While they will be able to work, they will have to find a new home, writes Kitty Holland
Suzanna Medricky and her husband, Vratislav, had mixed feelings when they received a letter from the Reception and Integration Agency last week.
From the Czech Republic, one of the 10 EU accession states, they were told that from May 1st they would not be allowed to continue living at the refugee reception centre in Athlone, where they have been since February 2002.
They would have to find their own accommodation and should contact their local community welfare officer about welfare entitlements, they were told.
"I was happy," said Suzanna, since from May 1st she and her husband will be able to access the labour market in the same way as any Irish person.

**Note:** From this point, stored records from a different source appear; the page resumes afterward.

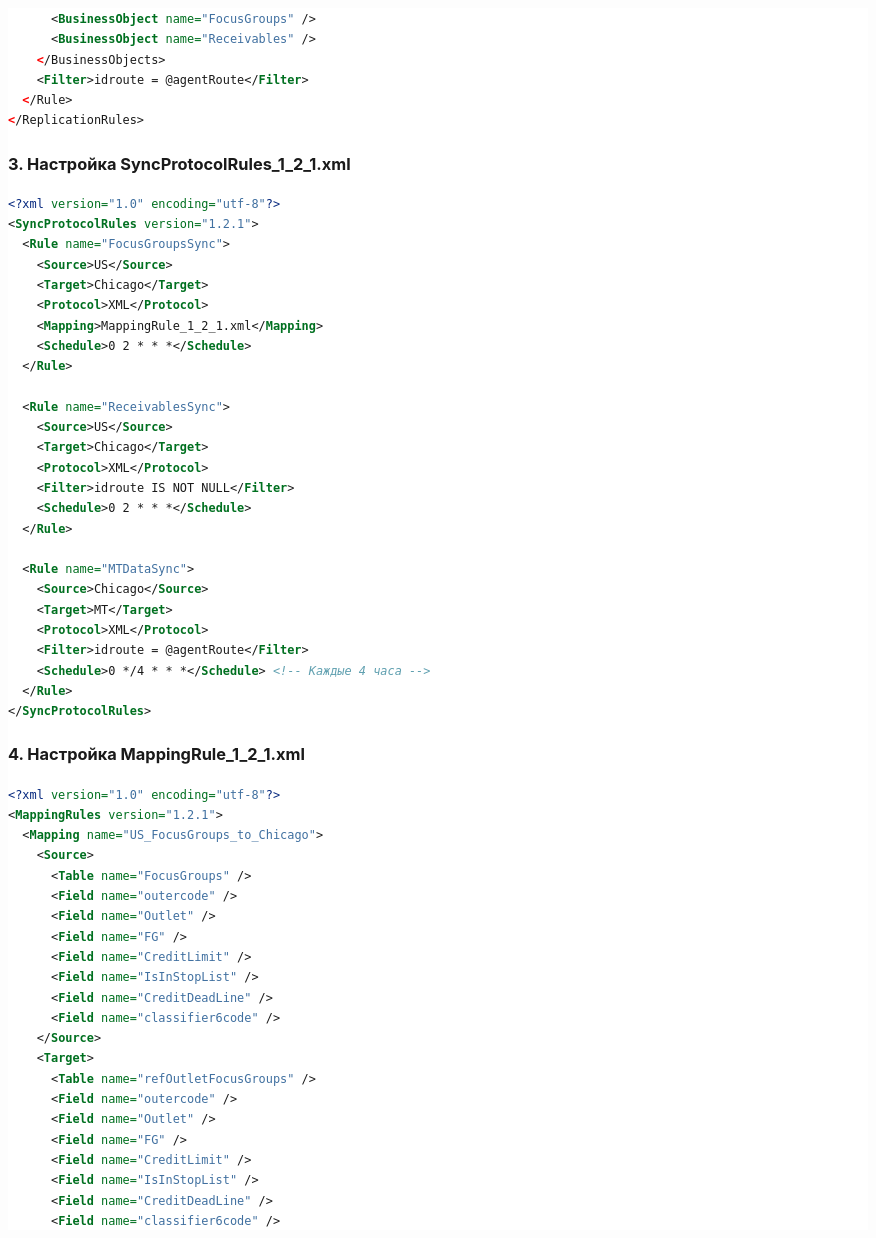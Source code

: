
 ```xml
      <BusinessObject name="FocusGroups" />
      <BusinessObject name="Receivables" />
    </BusinessObjects>
    <Filter>idroute = @agentRoute</Filter>
  </Rule>
</ReplicationRules>
```

### 3. Настройка SyncProtocolRules_1_2_1.xml

```xml
<?xml version="1.0" encoding="utf-8"?>
<SyncProtocolRules version="1.2.1">
  <Rule name="FocusGroupsSync">
    <Source>US</Source>
    <Target>Chicago</Target>
    <Protocol>XML</Protocol>
    <Mapping>MappingRule_1_2_1.xml</Mapping>
    <Schedule>0 2 * * *</Schedule>
  </Rule>
  
  <Rule name="ReceivablesSync">
    <Source>US</Source>
    <Target>Chicago</Target>
    <Protocol>XML</Protocol>
    <Filter>idroute IS NOT NULL</Filter>
    <Schedule>0 2 * * *</Schedule>
  </Rule>
  
  <Rule name="MTDataSync">
    <Source>Chicago</Source>
    <Target>MT</Target>
    <Protocol>XML</Protocol>
    <Filter>idroute = @agentRoute</Filter>
    <Schedule>0 */4 * * *</Schedule> <!-- Каждые 4 часа -->
  </Rule>
</SyncProtocolRules>
```

### 4. Настройка MappingRule_1_2_1.xml

```xml
<?xml version="1.0" encoding="utf-8"?>
<MappingRules version="1.2.1">
  <Mapping name="US_FocusGroups_to_Chicago">
    <Source>
      <Table name="FocusGroups" />
      <Field name="outercode" />
      <Field name="Outlet" />
      <Field name="FG" />
      <Field name="CreditLimit" />
      <Field name="IsInStopList" />
      <Field name="CreditDeadLine" />
      <Field name="classifier6code" />
    </Source>
    <Target>
      <Table name="refOutletFocusGroups" />
      <Field name="outercode" />
      <Field name="Outlet" />
      <Field name="FG" />
      <Field name="CreditLimit" />
      <Field name="IsInStopList" />
      <Field name="CreditDeadLine" />
      <Field name="classifier6code" />
```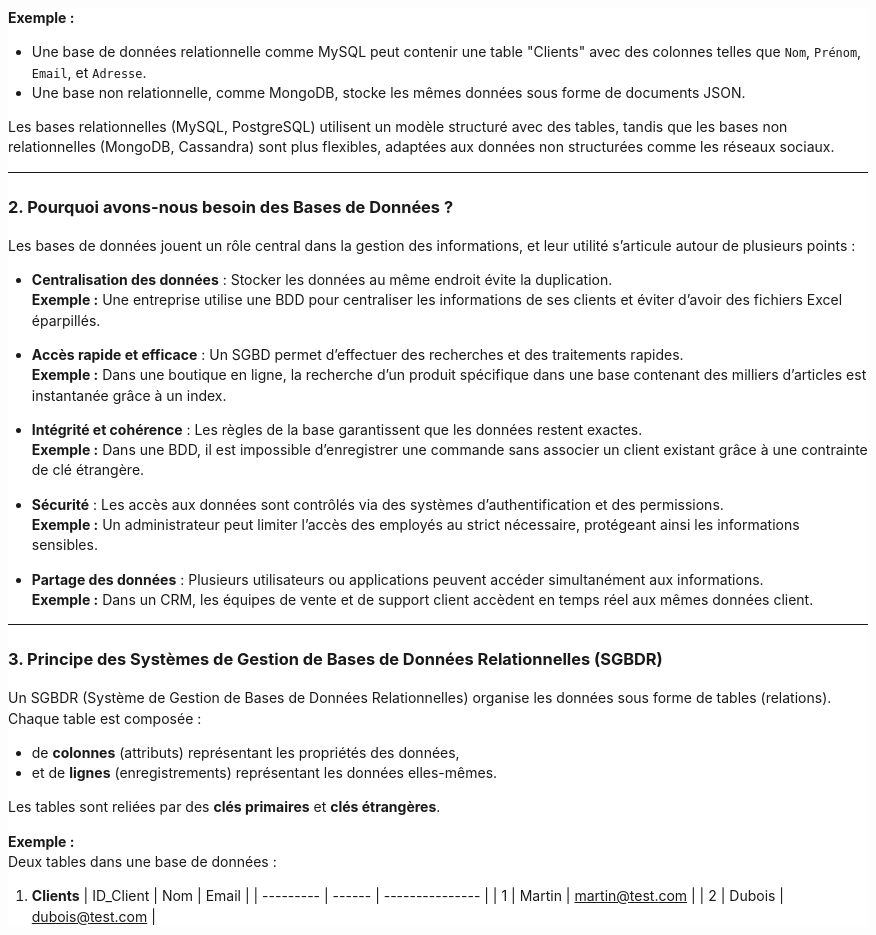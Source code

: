 **Exemple :**  
- Une base de données relationnelle comme MySQL peut contenir une table "Clients" avec des colonnes telles que `Nom`, `Prénom`, `Email`, et `Adresse`.  
- Une base non relationnelle, comme MongoDB, stocke les mêmes données sous forme de documents JSON.

Les bases relationnelles (MySQL, PostgreSQL) utilisent un modèle structuré avec des tables, tandis que les bases non relationnelles (MongoDB, Cassandra) sont plus flexibles, adaptées aux données non structurées comme les réseaux sociaux.

---

### 2. **Pourquoi avons-nous besoin des Bases de Données ?**

Les bases de données jouent un rôle central dans la gestion des informations, et leur utilité s’articule autour de plusieurs points :

- **Centralisation des données** : Stocker les données au même endroit évite la duplication.  
  **Exemple :** Une entreprise utilise une BDD pour centraliser les informations de ses clients et éviter d’avoir des fichiers Excel éparpillés.
  
- **Accès rapide et efficace** : Un SGBD permet d’effectuer des recherches et des traitements rapides.  
  **Exemple :** Dans une boutique en ligne, la recherche d’un produit spécifique dans une base contenant des milliers d’articles est instantanée grâce à un index.

- **Intégrité et cohérence** : Les règles de la base garantissent que les données restent exactes.  
  **Exemple :** Dans une BDD, il est impossible d’enregistrer une commande sans associer un client existant grâce à une contrainte de clé étrangère.

- **Sécurité** : Les accès aux données sont contrôlés via des systèmes d’authentification et des permissions.  
  **Exemple :** Un administrateur peut limiter l’accès des employés au strict nécessaire, protégeant ainsi les informations sensibles.

- **Partage des données** : Plusieurs utilisateurs ou applications peuvent accéder simultanément aux informations.  
  **Exemple :** Dans un CRM, les équipes de vente et de support client accèdent en temps réel aux mêmes données client.

---

### 3. **Principe des Systèmes de Gestion de Bases de Données Relationnelles (SGBDR)**

Un SGBDR (Système de Gestion de Bases de Données Relationnelles) organise les données sous forme de tables (relations). Chaque table est composée :
- de **colonnes** (attributs) représentant les propriétés des données,  
- et de **lignes** (enregistrements) représentant les données elles-mêmes.

Les tables sont reliées par des **clés primaires** et **clés étrangères**.

**Exemple :**  
Deux tables dans une base de données :
1. **Clients**
   | ID_Client | Nom    | Email           |
   | --------- | ------ | --------------- |
   | 1         | Martin | martin@test.com |
   | 2         | Dubois | dubois@test.com |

"And my big boy, Lukas (11), is very happy in school. We like it here a lot. I want to work, and my husband wants to work."

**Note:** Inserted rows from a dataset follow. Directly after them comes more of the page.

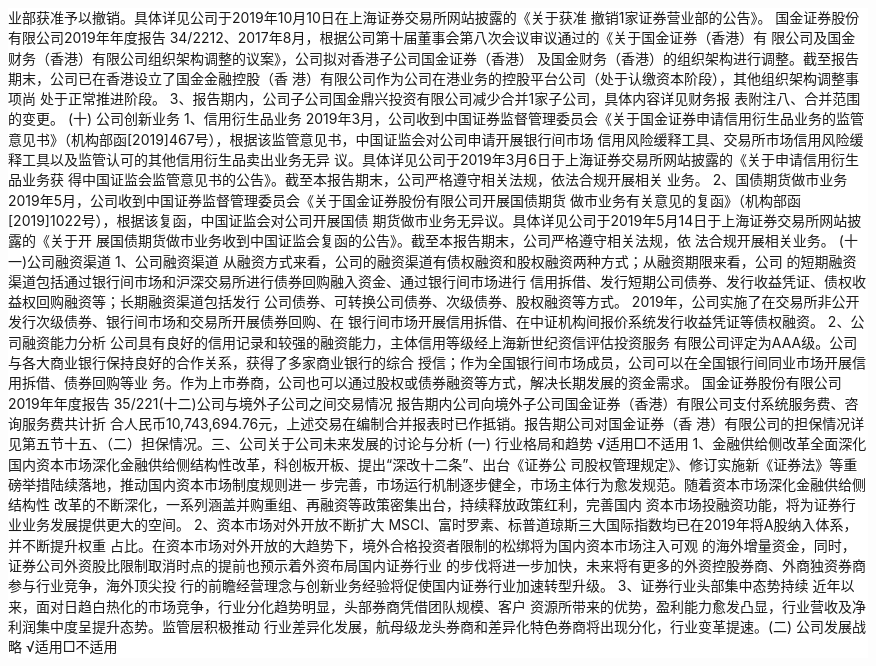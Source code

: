 业部获准予以撤销。具体详见公司于2019年10月10日在上海证券交易所网站披露的《关于获准
撤销1家证券营业部的公告》。
国金证券股份有限公司2019年年度报告
34/2212、2017年8月，根据公司第十届董事会第八次会议审议通过的《关于国金证券（香港）有
限公司及国金财务（香港）有限公司组织架构调整的议案》，公司拟对香港子公司国金证券（香港）
及国金财务（香港）的组织架构进行调整。截至报告期末，公司已在香港设立了国金金融控股（香
港）有限公司作为公司在港业务的控股平台公司（处于认缴资本阶段），其他组织架构调整事项尚
处于正常推进阶段。
3、报告期内，公司子公司国金鼎兴投资有限公司减少合并1家子公司，具体内容详见财务报
表附注八、合并范围的变更。
(十)
公司创新业务
1、信用衍生品业务
2019年3月，公司收到中国证券监督管理委员会《关于国金证券申请信用衍生品业务的监管
意见书》（机构部函[2019]467号），根据该监管意见书，中国证监会对公司申请开展银行间市场
信用风险缓释工具、交易所市场信用风险缓释工具以及监管认可的其他信用衍生品卖出业务无异
议。具体详见公司于2019年3月6日于上海证券交易所网站披露的《关于申请信用衍生品业务获
得中国证监会监管意见书的公告》。截至本报告期末，公司严格遵守相关法规，依法合规开展相关
业务。
2、国债期货做市业务
2019年5月，公司收到中国证券监督管理委员会《关于国金证券股份有限公司开展国债期货
做市业务有关意见的复函》（机构部函[2019]1022号），根据该复函，中国证监会对公司开展国债
期货做市业务无异议。具体详见公司于2019年5月14日于上海证券交易所网站披露的《关于开
展国债期货做市业务收到中国证监会复函的公告》。截至本报告期末，公司严格遵守相关法规，依
法合规开展相关业务。
(十一)公司融资渠道
1、公司融资渠道
从融资方式来看，公司的融资渠道有债权融资和股权融资两种方式；从融资期限来看，公司
的短期融资渠道包括通过银行间市场和沪深交易所进行债券回购融入资金、通过银行间市场进行
信用拆借、发行短期公司债券、发行收益凭证、债权收益权回购融资等；长期融资渠道包括发行
公司债券、可转换公司债券、次级债券、股权融资等方式。
2019年，公司实施了在交易所非公开发行次级债券、银行间市场和交易所开展债券回购、在
银行间市场开展信用拆借、在中证机构间报价系统发行收益凭证等债权融资。
2、公司融资能力分析
公司具有良好的信用记录和较强的融资能力，主体信用等级经上海新世纪资信评估投资服务
有限公司评定为AAA级。公司与各大商业银行保持良好的合作关系，获得了多家商业银行的综合
授信；作为全国银行间市场成员，公司可以在全国银行间同业市场开展信用拆借、债券回购等业
务。作为上市券商，公司也可以通过股权或债券融资等方式，解决长期发展的资金需求。
国金证券股份有限公司2019年年度报告
35/221(十二)公司与境外子公司之间交易情况
报告期内公司向境外子公司国金证券（香港）有限公司支付系统服务费、咨询服务费共计折
合人民币10,743,694.76元，上述交易在编制合并报表时已作抵销。报告期公司对国金证券（香
港）有限公司的担保情况详见第五节十五、（二）担保情况。三、公司关于公司未来发展的讨论与分析
(一)
行业格局和趋势
√适用□不适用
1、金融供给侧改革全面深化
国内资本市场深化金融供给侧结构性改革，科创板开板、提出“深改十二条”、出台《证券公
司股权管理规定》、修订实施新《证券法》等重磅举措陆续落地，推动国内资本市场制度规则进一
步完善，市场运行机制逐步健全，市场主体行为愈发规范。随着资本市场深化金融供给侧结构性
改革的不断深化，一系列涵盖并购重组、再融资等政策密集出台，持续释放政策红利，完善国内
资本市场投融资功能，将为证券行业业务发展提供更大的空间。
2、资本市场对外开放不断扩大
MSCI、富时罗素、标普道琼斯三大国际指数均已在2019年将A股纳入体系，并不断提升权重
占比。在资本市场对外开放的大趋势下，境外合格投资者限制的松绑将为国内资本市场注入可观
的海外增量资金，同时，证券公司外资股比限制取消时点的提前也预示着外资布局国内证券行业
的步伐将进一步加快，未来将有更多的外资控股券商、外商独资券商参与行业竞争，海外顶尖投
行的前瞻经营理念与创新业务经验将促使国内证券行业加速转型升级。
3、证券行业头部集中态势持续
近年以来，面对日趋白热化的市场竞争，行业分化趋势明显，头部券商凭借团队规模、客户
资源所带来的优势，盈利能力愈发凸显，行业营收及净利润集中度呈提升态势。监管层积极推动
行业差异化发展，航母级龙头券商和差异化特色券商将出现分化，行业变革提速。(二)
公司发展战略
√适用□不适用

Life for her family was "not good" in the Czech Republic, she explained. "My father was a gypsy. It was difficult for us to work and difficult for my children."
She has another son, Martin (2), and a daughter, Caroline (eight months), born here.

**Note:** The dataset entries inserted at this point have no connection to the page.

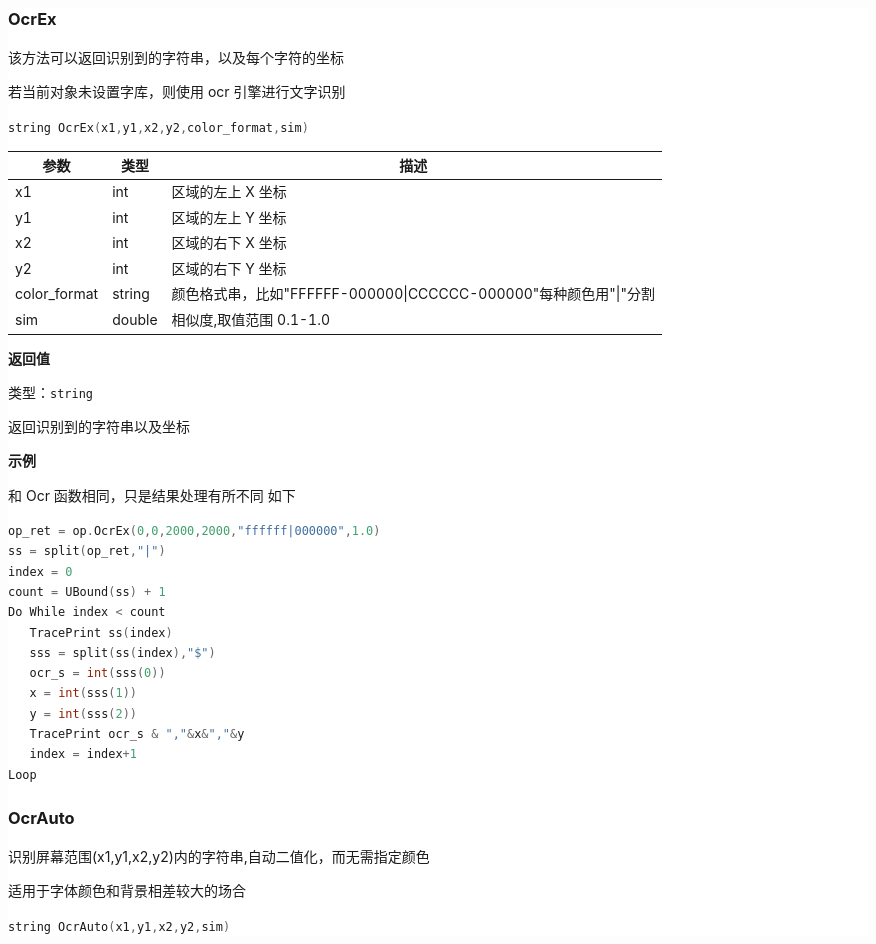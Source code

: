 ### OcrEx

该方法可以返回识别到的字符串，以及每个字符的坐标

若当前对象未设置字库，则使用 ocr 引擎进行文字识别

```c
string OcrEx(x1,y1,x2,y2,color_format,sim)
```

| 参数         | 类型   | 描述                                                             |
| ------------ | ------ | ---------------------------------------------------------------- |
| x1           | int    | 区域的左上 X 坐标                                                |
| y1           | int    | 区域的左上 Y 坐标                                                |
| x2           | int    | 区域的右下 X 坐标                                                |
| y2           | int    | 区域的右下 Y 坐标                                                |
| color_format | string | 颜色格式串，比如"FFFFFF-000000\|CCCCCC-000000"每种颜色用"\|"分割 |
| sim          | double | 相似度,取值范围 0.1-1.0                                          |

**返回值**

类型：`string`

返回识别到的字符串以及坐标

**示例**

和 Ocr 函数相同，只是结果处理有所不同 如下

```c
op_ret = op.OcrEx(0,0,2000,2000,"ffffff|000000",1.0)
ss = split(op_ret,"|")
index = 0
count = UBound(ss) + 1
Do While index < count
   TracePrint ss(index)
   sss = split(ss(index),"$")
   ocr_s = int(sss(0))
   x = int(sss(1))
   y = int(sss(2))
   TracePrint ocr_s & ","&x&","&y
   index = index+1
Loop
```

### OcrAuto

识别屏幕范围(x1,y1,x2,y2)内的字符串,自动二值化，而无需指定颜色

适用于字体颜色和背景相差较大的场合

```c
string OcrAuto(x1,y1,x2,y2,sim)
```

However, she is also worried that they will not be able to find or pay for their own accommodation and she explained that Vratislav was out looking for a house.
Asked how they would pay rent and a deposit on their own accommodation, she said: "I don't know anything about how to pay. I hope we will get help from the council or something for the deposit."
The family has been in the State for 22 months, two months short of the "habitual residence" time-frame stipulated in the new restrictions introduced by the Department of Social and Family Affairs last month in an effort to counter "welfare tourism".
Eligibility for all but emergency payments requires applicants to have been resident here for two years.
Although an official from the local Department of Social and Family Affairs met the 10 affected families at the Athlone centre yesterday morning, "people are still pretty unsure what is going to happen," a member of staff at the centre said. "Things are still quite up the air."
He said there were Polish, Czech and Lithuanian families at the centre, and few spoke good English. "They are happy to be able to work on the same basis as Irish people, but things are a bit confused," he said.